Cape Town - Salary earners are better off despite higher personal income tax rates and higher medical insurance deductions, the BankservAfrica Disposable Salary Index (BDSI) showed on Wednesday.

According to the index the average take-home pay reached R13 000 in July for the first time, with salary earners seeing an average 8% rise in take-home pay over the last 12 months.

The share of people netting between R10 000 and R25 000 reached 36.6% for the first time since BankservAfrica started collecting take-home pay data. In total 46.1% of South Africans paid via the BankservAfrica payment system clear R10 000 or more, with the rest of employees earning less than R10 000 a month.

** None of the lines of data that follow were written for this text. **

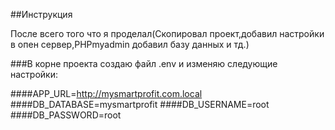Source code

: ##Инструкция

После всего того что я проделал(Скопировал проект,добавил настройки в опен сервер,PHPmyadmin добавил базу данных и тд.)

###В корне проекта создаю файл .env и изменяю следующие настройки: 

####APP_URL=http://mysmartprofit.com.local
####DB_DATABASE=mysmartprofit
####DB_USERNAME=root
####DB_PASSWORD=root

While these only detail electronic payments and exclude cash and intra bank payments, South African formal sector employees continue to beat inflation, according to BankservAfrica.

Despite the 5% inflation rate increase, the data indicates that salaries paid into bank accounts are 2.9% above inflation over the last year.

Formal sector employees who earn up to R100 000 per month have also seen their salaries rise across the board.

“These numbers show that a broad range of South African employees have seen positive real salary increases over the past 12 months, not just top management and professionals,” said Mike Schüssler, chief economist at Economists dotcoza.

The median salary rose by 6% since July 2014 to R9 751 per month - a percentage point higher than the inflation rate recorded for July 2015.

“The noted decline of 21% in the number of accounts which receive less than R4 000 per month has been phenomenal. More than 80% of South African employees in the formal sector are now earning take-home salaries that are above R4 000 per month,” said Dr Caroline Belrose, BankservAfrica head of fraud and data analytics.

Pensions soar above inflation

The BDSI also showed that average and median pension payments to private pensioners increased by 9.1% to R5 854 and R3 357 per month respectively in July - 3.9% higher than inflation, a clear indication that in the last year, private pensions have grown far faster than salaries.  

“These figures show that pensioners have a much lower income, but that income is at least growing at a far better rate than before,” Schüssler said. “As pension payouts are typically based on previous years’ asset performance and adjusted annually, this trend should continue at least until the end of the year.”

BankservAfrica said it is likely that the above-inflation increases in both pensions and disposable salaries will be positive for consumer spending - particularly retail sales and domestic travel - as long as the petrol price remains relatively subdued.